Have a look at these videos for the Auto Launch and land:

 https://www.youtube.com/watch?v=dOEVQG9ORuE

https://www.youtube.com/watch?v=exaabnihKhM

Kiwit Basic Specifications:

  • Wing Span : 2.4meters
  • Weight excluding payload - 3.5Kg
  • Max payload capacity - 1Kg
  • Endurance - 1hour
  • Cruise speed - 14m/s
  • Max speed - 20m/s
  • Stall speed - 6 m/s
  • Takeof in 3meters in still air.
  • All composite construction, cabon fibre and glass

And these videos for the flights of GUPPY and HORNBILL:

https://www.youtube.com/watch?v=8iC0jDPDxjc

https://www.youtube.com/watch?v=_3wELMrG3Go

https://www.youtube.com/watch?v=KwQ5QyFnFQI

https://www.youtube.com/watch?v=rdUwaeE-T5c

Have a look at the postings under Aircraft Platforms and Autopilot Hardware for more info. 

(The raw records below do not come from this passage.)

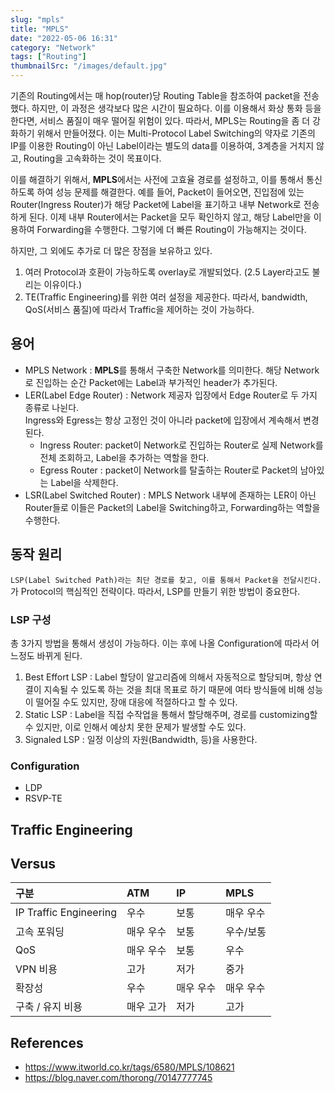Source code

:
 ```yaml
---
slug: "mpls"
title: "MPLS"
date: "2022-05-06 16:31"
category: "Network"
tags: ["Routing"]
thumbnailSrc: "/images/default.jpg"
---
```



기존의 Routing에서는 매 hop(router)당 Routing Table을 참조하여 packet을 전송했다. 하지만, 이 과정은 생각보다 많은 시간이 필요하다. 이를 이용해서 화상 통화 등을 한다면, 서비스 품질이 매우 떨어질 위험이 있다. 따라서, MPLS는 Routing을 좀 더 강화하기 위해서 만들어졌다. 이는 Multi-Protocol Label Switching의 약자로 기존의 IP를 이용한 Routing이 아닌 Label이라는 별도의 data를 이용하여, 3계층을 거치지 않고, Routing을 고속화하는 것이 목표이다.

이를 해결하기 위해서, **MPLS**에서는 사전에 고효율 경로를 설정하고, 이를 통해서 통신하도록 하여 성능 문제를 해결한다. 예를 들어, Packet이 들어오면, 진입점에 있는 Router(Ingress Router)가 해당 Packet에 Label을 표기하고 내부 Network로 전송하게 된다. 이제 내부 Router에서는 Packet을 모두 확인하지 않고, 해당 Label만을 이용하여 Forwarding을 수행한다. 그렇기에 더 빠른 Routing이 가능해지는 것이다.

하지만, 그 외에도 추가로 더 많은 장점을 보유하고 있다.

1. 여러 Protocol과 호환이 가능하도록 overlay로 개발되었다. (2.5 Layer라고도 불리는 이유이다.)
2. TE(Traffic Engineering)를 위한 여러 설정을 제공한다. 따라서, bandwidth, QoS(서비스 품질)에 따라서 Traffic을 제어하는 것이 가능하다.

## 용어

- MPLS Network : **MPLS**를 통해서 구축한 Network를 의미한다. 해당 Network로 진입하는 순간 Packet에는 Label과 부가적인 header가 추가된다.
- LER(Label Edge Router) : Network 제공자 입장에서 Edge Router로 두 가지 종류로 나뉜다.  
  Ingress와 Egress는 항상 고정인 것이 아니라 packet에 입장에서 계속해서 변경된다.
  - Ingress Router: packet이 Network로 진입하는 Router로 실제 Network를 전체 조회하고, Label을 추가하는 역할을 한다.
  - Egress Router : packet이 Network를 탈출하는 Router로 Packet의 남아있는 Label을 삭제한다.
- LSR(Label Switched Router) : MPLS Network 내부에 존재하는 LER이 아닌 Router들로 이들은 Packet의 Label을 Switching하고, Forwarding하는 역할을 수행한다.

## 동작 원리

`LSP(Label Switched Path)라는 최단 경로를 찾고, 이를 통해서 Packet을 전달시킨다.`가 Protocol의 핵심적인 전략이다. 따라서, LSP를 만들기 위한 방법이 중요한다. 

### LSP 구성

총 3가지 방법을 통해서 생성이 가능하다. 이는 후에 나올 Configuration에 따라서 어느정도 바뀌게 된다.

1. Best Effort LSP : Label 할당이 알고리즘에 의해서 자동적으로 할당되며, 항상 연결이 지속될 수 있도록 하는 것을 최대 목표로 하기 때문에 여타 방식들에 비해 성능이 떨어질 수도 있지만, 장애 대응에 적절하다고 할 수 있다.
2. Static LSP : Label을 직접 수작업을 통해서 할당해주며, 경로를 customizing할 수 있지만, 이로 인해서 예상치 못한 문제가 발생할 수도 있다.
3. Signaled LSP : 일정 이상의 자원(Bandwidth, 등)을 사용한다.

### Configuration

- LDP
- RSVP-TE



## Traffic Engineering

## Versus

| 구분                   | ATM       | IP        | MPLS      |
| :--------------------- | :-------- | :-------- | :-------- |
| IP Traffic Engineering | 우수      | 보통      | 매우 우수 |
| 고속 포워딩            | 매우 우수 | 보통      | 우수/보통 |
| QoS                    | 매우 우수 | 보통      | 우수      |
| VPN 비용               | 고가      | 저가      | 중가      |
| 확장성                 | 우수      | 매우 우수 | 매우 우수 |
| 구축 / 유지 비용       | 매우 고가 | 저가      | 고가      |

## References

- <https://www.itworld.co.kr/tags/6580/MPLS/108621>
- <https://blog.naver.com/thorong/70147777745>
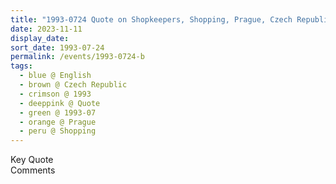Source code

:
 ```yaml
---
title: "1993-0724 Quote on Shopkeepers, Shopping, Prague, Czech Republic (other date 0725)"
date: 2023-11-11
display_date: 
sort_date: 1993-07-24
permalink: /events/1993-0724-b
tags:
  - blue @ English
  - brown @ Czech Republic
  - crimson @ 1993
  - deeppink @ Quote
  - green @ 1993-07
  - orange @ Prague
  - peru @ Shopping
---
```


<wave-list>
  <list-title color="green" width="75">Key Quote</list-title>
  <list-item color="BlanchedAlmond"  width="200"></list-item>
  <list-item color="Lavender"></list-item>
  <list-item color="BlanchedAlmond"></list-item>
</wave-list>

<br>

<wave-list>
  <list-title color="green" width="75">Comments</list-title>
  <list-item color="BlanchedAlmond"  width="200"></list-item>
  <list-item color="Lavender"></list-item>
  <list-item color="BlanchedAlmond"></list-item>
</wave-list>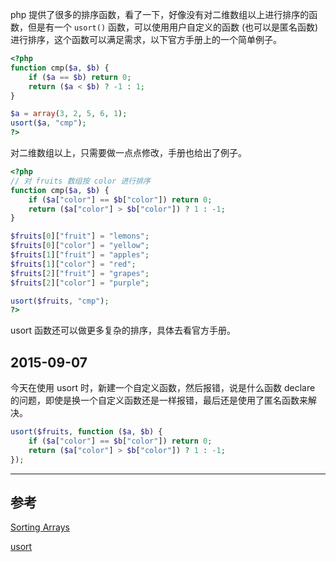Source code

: php 提供了很多的排序函数，看了一下，好像没有对二维数组以上进行排序的函数，但是有一个 `usort()` 函数，可以使用用户自定义的函数 (也可以是匿名函数) 进行排序，这个函数可以满足需求，以下官方手册上的一个简单例子。

```php
<?php
function cmp($a, $b) {
    if ($a == $b) return 0;
    return ($a < $b) ? -1 : 1;
}

$a = array(3, 2, 5, 6, 1);
usort($a, "cmp");
?>
```

对二维数组以上，只需要做一点点修改，手册也给出了例子。

```php
<?php
// 对 fruits 数组按 color 进行排序
function cmp($a, $b) {
    if ($a["color"] == $b["color"]) return 0;
    return ($a["color"] > $b["color"]) ? 1 : -1;
}

$fruits[0]["fruit"] = "lemons";
$fruits[0]["color"] = "yellow";
$fruits[1]["fruit"] = "apples";
$fruits[1]["color"] = "red";
$fruits[2]["fruit"] = "grapes";
$fruits[2]["color"] = "purple";

usort($fruits, "cmp");
?>
```

usort 函数还可以做更多复杂的排序，具体去看官方手册。

## 2015-09-07

今天在使用 usort 时，新建一个自定义函数，然后报错，说是什么函数 declare 的问题，即使是换一个自定义函数还是一样报错，最后还是使用了匿名函数来解决。

```php
usort($fruits, function ($a, $b) {
    if ($a["color"] == $b["color"]) return 0;
    return ($a["color"] > $b["color"]) ? 1 : -1;
});
```

---

## 参考

[Sorting Arrays](http://php.net/manual/en/array.sorting.php)

[usort](http://php.net/manual/zh/function.usort.php)
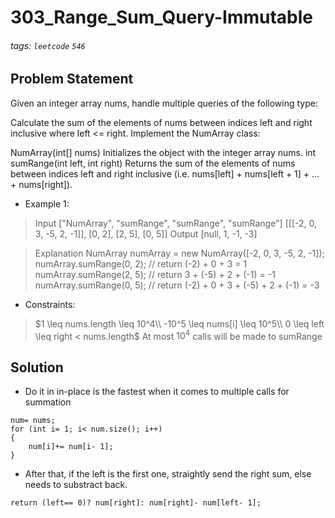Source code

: # 303_Range_Sum_Query-Immutable
###### tags: `leetcode` `546`
## Problem Statement
Given an integer array nums, handle multiple queries of the following type:

Calculate the sum of the elements of nums between indices left and right inclusive where left <= right.
Implement the NumArray class:

NumArray(int[] nums) Initializes the object with the integer array nums.
int sumRange(int left, int right) Returns the sum of the elements of nums between indices left and right inclusive (i.e. nums[left] + nums[left + 1] + ... + nums[right]).
 
- Example 1:

> Input
["NumArray", "sumRange", "sumRange", "sumRange"]
[[[-2, 0, 3, -5, 2, -1]], [0, 2], [2, 5], [0, 5]]
Output
[null, 1, -1, -3]

>Explanation
> NumArray numArray = new NumArray([-2, 0, 3, -5, 2, -1]);
numArray.sumRange(0, 2); // return (-2) + 0 + 3 = 1
numArray.sumRange(2, 5); // return 3 + (-5) + 2 + (-1) = -1
numArray.sumRange(0, 5); // return (-2) + 0 + 3 + (-5) + 2 + (-1) = -3
 
- Constraints:

> $1 \leq nums.length \leq 10^4\\
-10^5 \leq nums[i] \leq 10^5\\
0 \leq left \leq right < nums.length$
At most $10^4$ calls will be made to sumRange
## Solution
- Do it in in-place is the fastest when it comes to multiple calls for summation
```cpp=
num= nums;
for (int i= 1; i< num.size(); i++)
{
    num[i]+= num[i- 1];
}
```
- After that, if the left is the first one, straightly send the right sum, else needs to substract back.
```cpp=
return (left== 0)? num[right]: num[right]- num[left- 1];
```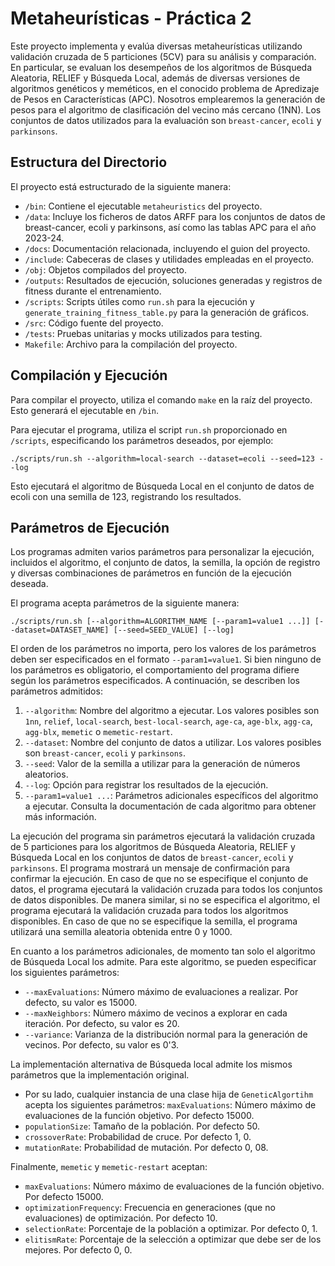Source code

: # Metaheurísticas - Práctica 2

Este proyecto implementa y evalúa diversas metaheurísticas utilizando validación cruzada de 5 particiones (5CV) para su análisis y comparación. En particular, se evaluan los desempeños de los algoritmos de Búsqueda Aleatoria, RELIEF y Búsqueda Local, además de diversas versiones de algoritmos genéticos y meméticos, en el conocido problema de Apredizaje de Pesos en Características (APC). Nosotros emplearemos la generación de pesos para el algoritmo de clasificación del vecino más cercano (1NN). Los conjuntos de datos utilizados para la evaluación son `breast-cancer`, `ecoli` y `parkinsons`.

## Estructura del Directorio

El proyecto está estructurado de la siguiente manera:

- `/bin`: Contiene el ejecutable `metaheuristics` del proyecto.
- `/data`: Incluye los ficheros de datos ARFF para los conjuntos de datos de breast-cancer, ecoli y parkinsons, así como las tablas APC para el año 2023-24.
- `/docs`: Documentación relacionada, incluyendo el guion del proyecto.
- `/include`: Cabeceras de clases y utilidades empleadas en el proyecto.
- `/obj`: Objetos compilados del proyecto.
- `/outputs`: Resultados de ejecución, soluciones generadas y registros de fitness durante el entrenamiento.
- `/scripts`: Scripts útiles como `run.sh` para la ejecución y `generate_training_fitness_table.py` para la generación de gráficos.
- `/src`: Código fuente del proyecto.
- `/tests`: Pruebas unitarias y mocks utilizados para testing.
- `Makefile`: Archivo para la compilación del proyecto.

## Compilación y Ejecución

Para compilar el proyecto, utiliza el comando `make` en la raíz del proyecto. Esto generará el ejecutable en `/bin`.

Para ejecutar el programa, utiliza el script `run.sh` proporcionado en `/scripts`, especificando los parámetros deseados, por ejemplo:

```shell
./scripts/run.sh --algorithm=local-search --dataset=ecoli --seed=123 --log
```

Esto ejecutará el algoritmo de Búsqueda Local en el conjunto de datos de ecoli con una semilla de 123, registrando los resultados.

## Parámetros de Ejecución

Los programas admiten varios parámetros para personalizar la ejecución, incluidos el algoritmo, el conjunto de datos, la semilla, la opción de registro y diversas combinaciones de parámetros en función de la ejecución deseada.

El programa acepta parámetros de la siguiente manera:

```shell
./scripts/run.sh [--algorithm=ALGORITHM_NAME [--param1=value1 ...]] [--dataset=DATASET_NAME] [--seed=SEED_VALUE] [--log]
```

El orden de los parámetros no importa, pero los valores de los parámetros deben ser especificados en el formato `--param1=value1`. Si bien ninguno de los parámetros es obligatorio, el comportamiento del programa difiere según los parámetros especificados. A continuación, se describen los parámetros admitidos:

1. `--algorithm`: Nombre del algoritmo a ejecutar. Los valores posibles son `1nn`, `relief`, `local-search`,  `best-local-search`, `age-ca`, `age-blx`, `agg-ca`, `agg-blx`, `memetic` o `memetic-restart`.
2. `--dataset`: Nombre del conjunto de datos a utilizar. Los valores posibles son `breast-cancer`, `ecoli` y `parkinsons`.
3. `--seed`: Valor de la semilla a utilizar para la generación de números aleatorios.
4. `--log`: Opción para registrar los resultados de la ejecución.
5. `--param1=value1 ...`: Parámetros adicionales específicos del algoritmo a ejecutar. Consulta la documentación de cada algoritmo para obtener más información.

La ejecución del programa sin parámetros ejecutará la validación cruzada de 5 particiones para los algoritmos de Búsqueda Aleatoria, RELIEF y Búsqueda Local en los conjuntos de datos de `breast-cancer`, `ecoli` y `parkinsons`. El programa mostrará un mensaje de confirmación para confirmar la ejecución. En caso de que no se especifique el conjunto de datos, el programa ejecutará la validación cruzada para todos los conjuntos de datos disponibles. De manera similar, si no se especifica el algoritmo, el programa ejecutará la validación cruzada para todos los algoritmos disponibles. En caso de que no se especifique la semilla, el programa utilizará una semilla aleatoria obtenida entre 0 y 1000.

En cuanto a los parámetros adicionales, de momento tan solo el algoritmo de Búsqueda Local los admite. Para este algoritmo, se pueden especificar los siguientes parámetros:

- `--maxEvaluations`: Número máximo de evaluaciones a realizar. Por defecto, su valor es 15000.
- `--maxNeighbors`: Número máximo de vecinos a explorar en cada iteración. Por defecto, su valor es 20.
- `--variance`: Varianza de la distribución normal para la generación de vecinos. Por defecto, su valor es 0'3.

La implementación alternativa de Búsqueda local admite los mismos parámetros que la implementación original.

- Por su lado, cualquier instancia de una clase hija de `GeneticAlgortihm` acepta los siguientes
  parámetros:
  `maxEvaluations`: Número máximo de evaluaciones de la función objetivo. Por defecto 15000.
- `populationSize`: Tamaño de la población. Por defecto 50.
- `crossoverRate`: Probabilidad de cruce. Por defecto 1, 0.
- `mutationRate`: Probabilidad de mutación. Por defecto 0, 08.

Finalmente, `memetic` y `memetic-restart` aceptan:

- `maxEvaluations`: Número máximo de evaluaciones de la función objetivo. Por defecto 15000.
- `optimizationFrequency`: Frecuencia en generaciones (que no evaluaciones) de optimización. Por defecto 10.
- `selectionRate`: Porcentaje de la población a optimizar. Por defecto 0, 1.
- `elitismRate`: Porcentaje de la selección a optimizar que debe ser de los mejores. Por defecto 0, 0.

The autopilot fitted  to all these aircraft is called the 'NamPilot' and is based on multiple modules, namely:

AUTUPILOT: an AVR processor based module, 8 PWM inputs from RCS, 7 PWM outputs to servos. This module does the full flight stabilization and navigation/guidance for auto flight, and stabilization for manual flight with autostabilization - mostly used when tuning the control loops.

IMU -  Also AVR based, with 3 axis Gyro's, accelerometers and a Bosch I2C pressure sensor.

AIRDATA UNIT: Also AVR based, a smaller processor, with another Bosch I2C pressure sensor, and an analogue static pressure sensor ( Freescale) and a Dynamic pressure sensor for airspeed. (Freescale)

MAGNETOMETER: Also a smaller AVR processor, with a Honewell 3 axis magnetomet, configured in a balancing bridge circuit, ie, the null strap in the device is used to balance out the ambient magnetic field in a control loop. This gives VERY accurate performance, with almost no temperature drift at all, the bain of magnetometer performance!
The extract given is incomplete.